You were a founding member of the Greenhornes, who had a terrific run that extended even after your departure. Looking back on it, what did you take from that experience with the band?
I was just a kid really. I did manage to learn a few things about human nature that they don’t teach you in school. I also learned about my own nature and the nature of others. When we started that band, I was convinced we were the best band in the world. There were quite a few people who agreed with us. I wish the original five members could have made something more of it but what’s meant to be is meant to be.
And what about the time you spent with the Soledad Brothers?
That was really beneficial to me as well and maybe even more so. That was a slightly less volatile situation with personalities. We got along most of the time. I got to travel the world and play music, so I was happy about that. Playing with that band with [singer-guitarist] Johnny [Walker] brought out a more relaxed side of my playing. I could be content to be a rocker. I met Johnny when he was going to school in Cincinnati and started sitting in with him. When we started touring, we ended up living in Detroit a lot of the time and then London after that. I came back here to stay about six years ago.
So what was the transition like to making your first album?
At the time, it was like a dream come true. If you’re in a band, it’s supposed to be a democratic process but I felt some things didn’t get done that way. Doing it solo, I can make the decisions as fast as I need to.
You embrace such a wide range of music. Talk about your influences.
I think I’ve always been influenced by a wide variety of different artists and genres and that kind of thing. I think a lot of people are but with the Greenhornes we stayed within a garage sound because that’s what we knew we could do. That’s what everyone wanted to do. Now, I can do whatever I want. If I’m into Gilberto Gil, I can let that come out and do a Tropicalia-style song. As long as it still sounds like me, I can let all those influences come out.
What did you try to do differently with Two of Everything?
I brought in a lot of players and got to pick and choose a little more who I wanted to do certain things. I decided to finish the album at Easy Eye in Nashville. That helped. I can record what I want in my studio but it’s good to take it someplace else at least to mix it. Dan Auerbach made a big difference, too.
What was it like trying to manage what your press release describes as “the revolving cast of talent” that contributed to the album?
It’s a nightmare. On one hand, I enjoyed having different people on the tours and having fresh faces pop up. But it’s hard creating a vibe between all the people and making sure that everyone will get along. There’s always that bit of anxiety and hoping for the best. It always seemed to work out.
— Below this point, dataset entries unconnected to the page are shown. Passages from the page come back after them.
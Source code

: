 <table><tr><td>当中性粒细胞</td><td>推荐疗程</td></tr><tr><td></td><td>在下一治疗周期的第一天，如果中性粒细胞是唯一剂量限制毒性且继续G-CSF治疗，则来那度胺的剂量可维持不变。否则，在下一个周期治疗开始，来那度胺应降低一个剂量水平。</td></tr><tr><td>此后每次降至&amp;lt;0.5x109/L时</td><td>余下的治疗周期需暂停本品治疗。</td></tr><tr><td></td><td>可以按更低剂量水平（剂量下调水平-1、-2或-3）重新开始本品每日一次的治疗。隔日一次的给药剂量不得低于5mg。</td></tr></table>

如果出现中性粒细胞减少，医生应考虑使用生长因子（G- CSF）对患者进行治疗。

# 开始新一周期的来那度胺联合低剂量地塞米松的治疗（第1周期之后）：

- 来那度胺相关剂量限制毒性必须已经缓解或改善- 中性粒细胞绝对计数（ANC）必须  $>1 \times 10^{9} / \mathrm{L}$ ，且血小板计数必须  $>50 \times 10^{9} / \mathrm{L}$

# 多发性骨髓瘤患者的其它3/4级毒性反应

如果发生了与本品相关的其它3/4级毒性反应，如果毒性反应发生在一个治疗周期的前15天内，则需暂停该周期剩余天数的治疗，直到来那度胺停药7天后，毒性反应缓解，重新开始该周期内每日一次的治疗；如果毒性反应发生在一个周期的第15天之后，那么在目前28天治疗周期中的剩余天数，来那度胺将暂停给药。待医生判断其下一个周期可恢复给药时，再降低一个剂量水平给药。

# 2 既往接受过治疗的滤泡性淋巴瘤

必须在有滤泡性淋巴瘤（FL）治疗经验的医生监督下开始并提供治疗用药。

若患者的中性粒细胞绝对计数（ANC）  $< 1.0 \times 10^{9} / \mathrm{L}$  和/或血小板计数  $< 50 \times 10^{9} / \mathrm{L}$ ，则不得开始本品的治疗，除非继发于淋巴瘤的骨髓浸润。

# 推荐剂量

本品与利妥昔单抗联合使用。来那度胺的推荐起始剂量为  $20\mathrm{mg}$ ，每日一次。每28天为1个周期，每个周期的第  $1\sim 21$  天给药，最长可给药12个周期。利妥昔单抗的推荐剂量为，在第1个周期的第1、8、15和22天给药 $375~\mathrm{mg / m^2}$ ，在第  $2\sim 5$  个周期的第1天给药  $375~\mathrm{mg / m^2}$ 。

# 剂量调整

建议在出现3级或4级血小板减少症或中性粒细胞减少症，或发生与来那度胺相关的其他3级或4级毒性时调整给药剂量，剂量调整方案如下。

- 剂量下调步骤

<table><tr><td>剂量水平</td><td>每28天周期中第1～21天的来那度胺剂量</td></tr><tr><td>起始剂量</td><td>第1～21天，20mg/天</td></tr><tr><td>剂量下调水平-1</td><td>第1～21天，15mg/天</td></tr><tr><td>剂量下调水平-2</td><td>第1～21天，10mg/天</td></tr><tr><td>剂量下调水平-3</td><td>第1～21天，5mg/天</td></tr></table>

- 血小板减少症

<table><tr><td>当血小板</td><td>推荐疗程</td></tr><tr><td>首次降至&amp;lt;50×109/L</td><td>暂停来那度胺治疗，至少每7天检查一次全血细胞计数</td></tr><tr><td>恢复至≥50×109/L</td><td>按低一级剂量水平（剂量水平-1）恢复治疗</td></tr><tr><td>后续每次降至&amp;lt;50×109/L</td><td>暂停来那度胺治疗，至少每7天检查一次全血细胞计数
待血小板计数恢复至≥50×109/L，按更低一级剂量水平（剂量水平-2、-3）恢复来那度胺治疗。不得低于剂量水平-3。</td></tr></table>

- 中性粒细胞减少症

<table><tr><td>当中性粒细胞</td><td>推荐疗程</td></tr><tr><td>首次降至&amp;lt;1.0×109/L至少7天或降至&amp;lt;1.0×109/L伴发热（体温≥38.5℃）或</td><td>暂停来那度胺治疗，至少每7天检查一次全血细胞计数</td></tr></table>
Talk about the Dr. John experience.
I don’t know where to start. Since I was like 19 years when I heard [1968’s] Gris Gris for the first time, and it changed by whole perspective on everything. I’ve been a fan of his music over the years. I got to meet him in London by chance because a friend of mine was opening for him. He’s the only person that made me star struck and nervous. Luckily, I got that out of the way years before Auerbach asked me about doing the album. I was excited and honored that Dan picked me. Working with him was cool because he started his career doing that same thing we were doing — coming in the studio and working out music with other musicians. When we got there, he sat down at the piano and said, “What do you guys want to do?” He’s a great guy who has music flowing through him. Anytime we got to a point where we couldn’t quite get it and everyone was throwing out ideas, he would just sit there quietly and then say, “What if we do this.” And he’d do the most amazing thing. It was always the right answer. He’s a great guy. Everybody down there had an amazing time working on the album.